§ **PROBLEM TO WORK ON**
Beneath this task are records; state how many of their lines hold the word "noticed", and nothing else.

####################

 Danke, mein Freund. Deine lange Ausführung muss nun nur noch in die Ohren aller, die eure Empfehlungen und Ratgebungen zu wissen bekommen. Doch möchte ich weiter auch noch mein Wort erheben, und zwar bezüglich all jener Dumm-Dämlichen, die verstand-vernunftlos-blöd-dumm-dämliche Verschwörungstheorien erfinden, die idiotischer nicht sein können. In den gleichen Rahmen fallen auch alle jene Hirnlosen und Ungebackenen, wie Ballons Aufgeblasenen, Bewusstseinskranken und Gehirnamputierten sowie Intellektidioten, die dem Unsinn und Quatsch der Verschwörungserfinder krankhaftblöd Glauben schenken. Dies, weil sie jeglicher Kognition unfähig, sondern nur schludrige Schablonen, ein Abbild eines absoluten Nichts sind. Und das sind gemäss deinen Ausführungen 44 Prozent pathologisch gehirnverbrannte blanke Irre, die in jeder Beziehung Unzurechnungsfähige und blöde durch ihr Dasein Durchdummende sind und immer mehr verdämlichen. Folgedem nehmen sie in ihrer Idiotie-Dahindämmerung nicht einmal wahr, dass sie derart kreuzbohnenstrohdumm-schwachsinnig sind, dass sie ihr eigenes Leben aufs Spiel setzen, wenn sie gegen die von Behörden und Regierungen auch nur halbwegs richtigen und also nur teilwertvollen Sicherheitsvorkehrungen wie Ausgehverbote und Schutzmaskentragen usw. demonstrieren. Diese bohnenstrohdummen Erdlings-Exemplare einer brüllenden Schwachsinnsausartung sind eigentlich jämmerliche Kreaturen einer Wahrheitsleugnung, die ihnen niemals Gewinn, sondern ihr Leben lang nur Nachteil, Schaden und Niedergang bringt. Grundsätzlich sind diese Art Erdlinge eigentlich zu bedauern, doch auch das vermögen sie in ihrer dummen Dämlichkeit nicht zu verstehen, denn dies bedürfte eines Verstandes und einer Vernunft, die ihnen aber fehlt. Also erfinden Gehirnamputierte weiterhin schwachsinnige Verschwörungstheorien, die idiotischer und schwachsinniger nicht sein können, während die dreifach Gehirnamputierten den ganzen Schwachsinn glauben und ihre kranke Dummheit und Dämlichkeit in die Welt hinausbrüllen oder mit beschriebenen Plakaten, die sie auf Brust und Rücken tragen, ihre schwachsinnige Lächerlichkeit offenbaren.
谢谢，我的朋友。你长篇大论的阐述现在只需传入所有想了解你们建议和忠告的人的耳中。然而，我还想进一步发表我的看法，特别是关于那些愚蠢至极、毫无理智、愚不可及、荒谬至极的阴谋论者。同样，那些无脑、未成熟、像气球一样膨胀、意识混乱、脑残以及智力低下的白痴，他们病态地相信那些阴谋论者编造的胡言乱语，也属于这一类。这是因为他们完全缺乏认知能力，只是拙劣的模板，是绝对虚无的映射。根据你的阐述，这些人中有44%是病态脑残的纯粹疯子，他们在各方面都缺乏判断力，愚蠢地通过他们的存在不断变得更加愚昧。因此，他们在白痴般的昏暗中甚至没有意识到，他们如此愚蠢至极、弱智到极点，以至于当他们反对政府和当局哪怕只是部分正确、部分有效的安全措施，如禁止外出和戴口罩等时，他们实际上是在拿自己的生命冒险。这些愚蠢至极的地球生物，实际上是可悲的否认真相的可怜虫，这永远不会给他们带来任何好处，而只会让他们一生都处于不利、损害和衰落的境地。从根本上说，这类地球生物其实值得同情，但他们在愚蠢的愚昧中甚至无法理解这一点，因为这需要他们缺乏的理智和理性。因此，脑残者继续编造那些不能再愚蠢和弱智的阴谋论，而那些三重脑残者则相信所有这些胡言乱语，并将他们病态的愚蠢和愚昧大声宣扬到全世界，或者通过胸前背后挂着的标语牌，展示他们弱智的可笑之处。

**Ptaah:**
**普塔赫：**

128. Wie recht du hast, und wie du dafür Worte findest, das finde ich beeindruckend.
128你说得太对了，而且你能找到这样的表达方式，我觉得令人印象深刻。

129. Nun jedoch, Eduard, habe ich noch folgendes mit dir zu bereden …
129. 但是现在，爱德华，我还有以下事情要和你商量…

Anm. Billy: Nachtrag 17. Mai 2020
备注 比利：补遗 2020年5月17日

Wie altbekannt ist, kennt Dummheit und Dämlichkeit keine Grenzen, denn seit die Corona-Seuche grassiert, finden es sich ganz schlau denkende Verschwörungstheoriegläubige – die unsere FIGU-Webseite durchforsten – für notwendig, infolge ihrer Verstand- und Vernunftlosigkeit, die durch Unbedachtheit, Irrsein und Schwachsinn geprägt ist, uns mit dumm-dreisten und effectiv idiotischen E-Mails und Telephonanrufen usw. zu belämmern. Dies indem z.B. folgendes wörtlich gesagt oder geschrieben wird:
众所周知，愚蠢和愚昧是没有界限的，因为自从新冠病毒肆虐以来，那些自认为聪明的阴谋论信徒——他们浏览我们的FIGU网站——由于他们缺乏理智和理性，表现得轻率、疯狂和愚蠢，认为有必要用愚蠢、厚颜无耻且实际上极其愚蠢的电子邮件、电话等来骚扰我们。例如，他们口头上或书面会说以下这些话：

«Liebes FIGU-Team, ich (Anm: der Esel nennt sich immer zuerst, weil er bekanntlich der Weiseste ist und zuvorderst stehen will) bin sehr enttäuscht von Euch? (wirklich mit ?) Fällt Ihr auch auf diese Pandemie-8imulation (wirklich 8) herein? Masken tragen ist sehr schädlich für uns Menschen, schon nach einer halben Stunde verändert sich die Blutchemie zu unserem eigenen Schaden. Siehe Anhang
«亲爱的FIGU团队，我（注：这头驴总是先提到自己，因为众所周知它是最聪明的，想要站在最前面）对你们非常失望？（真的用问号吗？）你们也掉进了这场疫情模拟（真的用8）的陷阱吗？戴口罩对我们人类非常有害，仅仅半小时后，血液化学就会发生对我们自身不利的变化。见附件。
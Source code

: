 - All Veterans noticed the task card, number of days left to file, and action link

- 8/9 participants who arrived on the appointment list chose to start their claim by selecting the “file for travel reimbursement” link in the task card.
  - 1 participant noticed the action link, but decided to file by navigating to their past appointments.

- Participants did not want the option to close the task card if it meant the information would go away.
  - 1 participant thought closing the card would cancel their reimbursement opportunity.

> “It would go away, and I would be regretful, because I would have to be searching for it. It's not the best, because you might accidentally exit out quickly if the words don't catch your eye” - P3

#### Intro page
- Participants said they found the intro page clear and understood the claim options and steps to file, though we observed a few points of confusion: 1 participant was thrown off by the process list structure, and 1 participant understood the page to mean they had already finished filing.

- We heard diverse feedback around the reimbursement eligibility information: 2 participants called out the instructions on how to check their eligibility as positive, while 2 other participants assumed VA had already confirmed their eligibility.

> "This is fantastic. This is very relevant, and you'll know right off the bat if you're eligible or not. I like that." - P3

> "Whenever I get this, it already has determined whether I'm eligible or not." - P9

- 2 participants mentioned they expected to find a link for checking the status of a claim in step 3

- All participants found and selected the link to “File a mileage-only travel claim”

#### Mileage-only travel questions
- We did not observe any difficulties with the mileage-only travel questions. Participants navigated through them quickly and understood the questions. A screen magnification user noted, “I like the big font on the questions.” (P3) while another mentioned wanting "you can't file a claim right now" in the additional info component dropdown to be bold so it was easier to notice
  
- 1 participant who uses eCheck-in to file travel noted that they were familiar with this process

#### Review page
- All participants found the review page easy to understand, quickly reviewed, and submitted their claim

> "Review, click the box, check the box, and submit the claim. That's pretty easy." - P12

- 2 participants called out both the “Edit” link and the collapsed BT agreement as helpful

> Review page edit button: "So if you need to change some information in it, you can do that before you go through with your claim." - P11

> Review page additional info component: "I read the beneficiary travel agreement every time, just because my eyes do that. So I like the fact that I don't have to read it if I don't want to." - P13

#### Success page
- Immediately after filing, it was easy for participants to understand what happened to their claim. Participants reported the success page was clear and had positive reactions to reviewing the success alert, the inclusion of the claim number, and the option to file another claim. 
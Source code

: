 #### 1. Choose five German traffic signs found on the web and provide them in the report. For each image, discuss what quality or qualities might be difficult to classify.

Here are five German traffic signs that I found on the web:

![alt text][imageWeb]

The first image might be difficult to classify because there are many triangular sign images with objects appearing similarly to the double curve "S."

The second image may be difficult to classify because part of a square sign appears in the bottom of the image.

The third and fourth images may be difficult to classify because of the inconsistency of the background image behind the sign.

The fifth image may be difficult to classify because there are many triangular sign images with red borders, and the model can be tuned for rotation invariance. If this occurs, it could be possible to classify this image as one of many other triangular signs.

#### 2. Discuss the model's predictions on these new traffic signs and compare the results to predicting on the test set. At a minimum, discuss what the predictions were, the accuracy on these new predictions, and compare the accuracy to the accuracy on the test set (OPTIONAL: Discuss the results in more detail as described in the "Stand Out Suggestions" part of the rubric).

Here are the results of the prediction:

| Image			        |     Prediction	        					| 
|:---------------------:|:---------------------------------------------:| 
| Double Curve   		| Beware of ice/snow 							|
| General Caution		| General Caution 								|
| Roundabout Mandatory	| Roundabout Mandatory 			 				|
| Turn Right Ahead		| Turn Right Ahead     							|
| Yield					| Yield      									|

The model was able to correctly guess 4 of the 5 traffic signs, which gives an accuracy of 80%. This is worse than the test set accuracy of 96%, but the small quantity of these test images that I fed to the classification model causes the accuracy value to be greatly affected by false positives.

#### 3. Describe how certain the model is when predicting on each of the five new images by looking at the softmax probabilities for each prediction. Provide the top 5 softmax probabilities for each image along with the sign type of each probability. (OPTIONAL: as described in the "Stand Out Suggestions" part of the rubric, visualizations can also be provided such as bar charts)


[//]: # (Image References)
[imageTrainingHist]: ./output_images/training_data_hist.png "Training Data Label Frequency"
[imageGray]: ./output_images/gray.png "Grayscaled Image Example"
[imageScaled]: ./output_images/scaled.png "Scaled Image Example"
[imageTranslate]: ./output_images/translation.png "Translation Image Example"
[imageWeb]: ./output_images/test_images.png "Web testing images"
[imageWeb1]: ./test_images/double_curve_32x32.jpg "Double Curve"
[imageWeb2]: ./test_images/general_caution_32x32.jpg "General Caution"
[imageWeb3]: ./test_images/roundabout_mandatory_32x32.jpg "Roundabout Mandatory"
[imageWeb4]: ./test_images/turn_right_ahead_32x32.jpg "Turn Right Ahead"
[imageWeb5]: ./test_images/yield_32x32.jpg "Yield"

####################

§ **FINAL ANSWER**
2